The Links Worker Programme

A series of reports by the Deep End have described in detail the impact that living in complex social circumstances can have on people’s health. These reports have been from the perspective of the general practitioners who work in areas of “blanket deprivation”, that is communities where needs are intensively localised and clustered. One of these reports focused on the experience of social prescribing among GP practices in deprived areas. This report described a high proportion of consultations with GPs being driven primarily, or largely by the experience of social adversity, especially poverty and financial problems, as well as experiences of violence, addictions, housing and many other difficulties. The GPs felt that they were often unable to respond effectively to these because of a lack of time and with difficulties in accessing community-led services which they knew would benefit their patients. The GPs strongly identified with the need for a bio-psychosocial model of patient care, and expressed frustration at the barriers that prevented them from supporting patients in this way.

The Links Worker Programme, initially funded by Scottish Government as a pilot, is a Glasgow City HSCP funded programme, funded by Primary Care Improvement Fund . Delivery of the programme by the ALLIANCE is within 31 GP practices across Glasgow.  They are based within Deep End practices (GPs at the Deep End are collaborative of the 100 general practices serving the most socio­economically deprived populations in Scotland) and work with the practice multi-disciplinary team. The programme is guaranteed funding until December 2021.

The programme recognises the pressure that GPs and primary care colleagues are under. It introduces a different skill-set in to the practice team as well as support the existing staff to adopt the Links Approach.

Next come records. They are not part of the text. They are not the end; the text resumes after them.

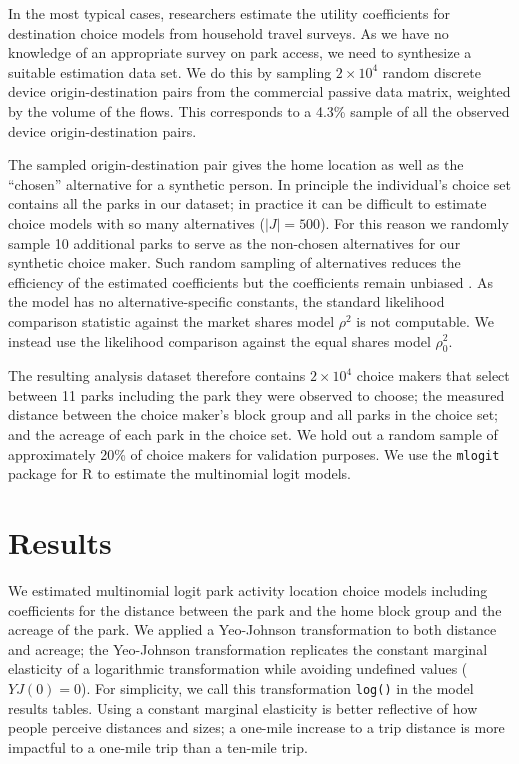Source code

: \documentclass[3p, authoryear]{elsarticle} %
\begin{document}
In the most typical cases, researchers estimate the utility coefficients for
destination choice models from household travel surveys. As we have no knowledge
of an appropriate survey on park access, we need to synthesize a suitable
estimation data set. We do this by sampling
\ensuremath{2\times 10^{4}} random discrete device origin-destination pairs from the commercial
passive data matrix, weighted by the volume of the flows. This corresponds to a
4.3\% sample of all the observed device
origin-destination pairs.

The sampled origin-destination pair gives the home location as well as the
``chosen'' alternative for a synthetic person. In principle the individual's
choice set contains all the parks in our dataset; in practice it can be
difficult to estimate choice models with so many alternatives
(\(|J| = 500\)). For this reason we randomly sample 10 additional parks
to serve as the non-chosen alternatives for our synthetic choice maker. Such
random sampling of alternatives reduces the efficiency of the estimated
coefficients but the coefficients remain unbiased \citep{train2009}. As the model has
no alternative-specific constants, the standard likelihood comparison statistic
against the market shares model \(\rho^2\) is not computable. We instead use the
likelihood comparison against the equal shares model \(\rho_0^2\).

The resulting analysis dataset therefore contains \ensuremath{2\times 10^{4}} choice makers that
select between 11 parks including the park they were observed to
choose; the measured distance between the choice maker's block group and all
parks in the choice set; and the acreage of each park in the choice set. We hold
out a random sample of approximately 20\% of choice makers for validation
purposes. We use the \texttt{mlogit} package for R \citep{mlogit, R} to estimate the
multinomial logit models.

\hypertarget{results}{%
\section{Results}\label{results}}

We estimated multinomial logit park activity location choice models including
coefficients for the distance between the park and the home block group and the
acreage of the park. We applied a Yeo-Johnson transformation \citep{Yeo2000} to both
distance and acreage; the Yeo-Johnson transformation replicates the constant
marginal elasticity of a logarithmic transformation while avoiding undefined
values (\(YJ(0) = 0\)). For simplicity, we call this transformation \texttt{log()} in the
model results tables. Using a constant marginal elasticity is better reflective
of how people perceive distances and sizes; a one-mile increase to a trip
distance is more impactful to a one-mile trip than a ten-mile trip.
\end{document}
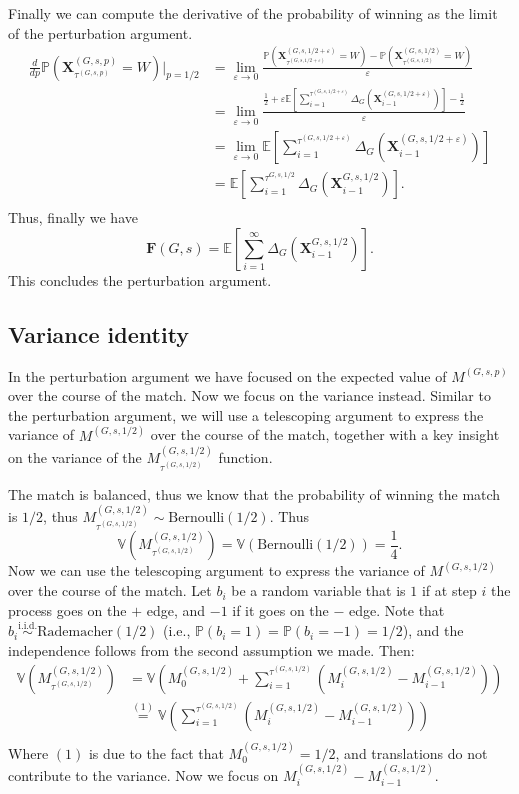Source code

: \documentclass{article}
\newcommand{\var}{\mathbb{V}}
\newcommand{\win}{W}
\newcommand{\x}{\mathbf{X}}
\newcommand{\xgp}{\x^{\left(G, s, p\right)}}
\newcommand{\xge}{\x^{\left(G, s, 1/2 + \varepsilon\right)}}
\newcommand{\xghalf}{\x^{\left(G, s, 1/2\right)}}
\newcommand{\taugp}{{\tau^{\left(G, s, p\right)}}}
\newcommand{\taughalf}{{\tau^{\left(G, s, 1/2\right)}}}
\newcommand{\tauge}{{\tau^{\left(G, s, 1/2 + \varepsilon\right)}}}
\newcommand{\mgp}{\m^{\left(G, s, p\right)}}
\newcommand{\mghalf}{\m^{\left(G, s, 1/2\right)}}
\newcommand{\m}{M}
\newcommand{\ex}{\mathbb{E}}
\newcommand{\pr}{\mathbb{P}}
\newcommand{\fair}{\mathbf{F}}
\begin{document}
Finally we can compute the derivative of the probability of winning as the limit of the perturbation argument.
\begin{align*}
    \frac{d}{dp} \pr\left(\xgp_\taugp = \win\right)  \Big\vert_{p=1/2} &= \lim_{\varepsilon \to 0} \frac{\pr\left(\xge_\tauge = \win\right) - \pr\left(\xghalf_\taughalf = \win\right)}{\varepsilon} \\
    &= \lim_{\varepsilon \to 0} \frac{\frac12 + \varepsilon \ex\left[\sum_{i=1}^{\tauge} \Delta_G\left(\xge_{i-1}\right)\right] - \frac12}{\varepsilon} \\
    &= \lim_{\varepsilon \to 0} \ex\left[\sum_{i=1}^{\tauge} \Delta_G\left(\xge_{i-1}\right)\right] \\
    &= \ex\left[\sum_{i=1}^{\tau^{G, s, 1/2}} \Delta_G\left(\x^{G, s, 1/2}_{i-1}\right)\right]. \\
\end{align*}
Thus, finally we have
\begin{equation}\label{eq:fairness_formula}
    \fair(G, s) = \ex\left[\sum_{i=1}^{\infty} \Delta_G\left(\x^{G, s, 1/2}_{i-1}\right)\right].
\end{equation}
This concludes the perturbation argument. 
\subsection*{Variance identity}

In the perturbation argument we have focused on the expected value of $\mgp$ over the course of the match. Now we focus on the variance instead. Similar to the perturbation argument, we will use a telescoping argument to express the variance of $\mghalf$ over the course of the match, together with a key insight on the variance of the $\mghalf_\taughalf$ function.

The match is balanced, thus we know that the probability of winning the match is $1/2$, thus $\mghalf_\taughalf \sim \text{Bernoulli}(1/2)$. Thus
\begin{equation}\label{eq:variance_target}
    \var\left(\mghalf_\taughalf\right) = \var\left(\text{Bernoulli}(1/2)\right) =  \frac14.
\end{equation}
Now we can use the telescoping argument to express the variance of $\mghalf$ over the course of the match. Let $b_i$ be a random variable that is $1$ if at step $i$ the process goes on the $+$ edge, and $-1$ if it goes on the $-$ edge. Note that $b_i\overset{\text{i.i.d.}}{\sim} \text{Rademacher}(1/2)$ (i.e., $\pr(b_i = 1) = \pr(b_i = -1) = 1/2$), and the independence follows from the second assumption we made. Then:
\begin{align*}
    \var \left(\mghalf_\taughalf\right) &= \var\left(\mghalf_0 + \sum_{i=1}^{\taughalf} \left(\mghalf_i - \mghalf_{i-1}\right)\right) \\
    &\overset{(1)}{=}\var\left(\sum_{i=1}^{\taughalf} \left(\mghalf_i - \mghalf_{i-1}\right)\right) \\
\end{align*}
Where $(1)$ is due to the fact that $\mghalf_0 = 1/2$, and translations do not contribute to the variance. Now we focus on $\mghalf_i - \mghalf_{i-1}$.
\end{document}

The Community Links Practitioner

Our Community Links Practitioners all have a third sector or community development background and have 3 main responsibilities:

  1. They’re working directly with practice population, particularly with people who are experiencing complex circumstances. They support people to identify goals an enable them to achieve those goals through identifying and enabling access to local community assets. Community Links Practitioners will work with people in the practice, the person’s home, and in the community. They will share the person’s journey for as long as it takes to enable them access to more specific or longer-term support.
  2. They’re working with the entire primary care team, both clinical staff and non-clinical staff in order to enable them to adopt the Links Approach (see below). Links practices, with the support of the Community Links Practitioner, have developed a plan that aims to help the entire practice team to adopt a Links approach. This plan follows a model of improvement and identifies 7 capacities that previous studies have suggested the practice team will require in order to adopt the Links approach.
  3. They’re working with local community resources, supporting them to become more accessible to people accessing them via primary care. This includes making them aware of ALISS and how that helps the primary care team to find them.

The Links Approach

The Links Approach is a primary care team development approach which engages the entire team in developing the capacity to support people to live well in their community through enabling better access to information, knowledge, skills, relationships and resources. The links approach was piloted in the 2011 Deep End Links Project and has been developed by the recent Bridge Project and Improving Links Project.

Rationale

The rationale for links workers is that if individuals feel supported in their lives, then they are more likely to respond to information on ways to improve their health and to live well. If these people were to be successfully supported sooner rather than later then there is a potential that their risk of developing long term conditions would be reduced or further complications delayed or prevented if have already contracted long term illness(es).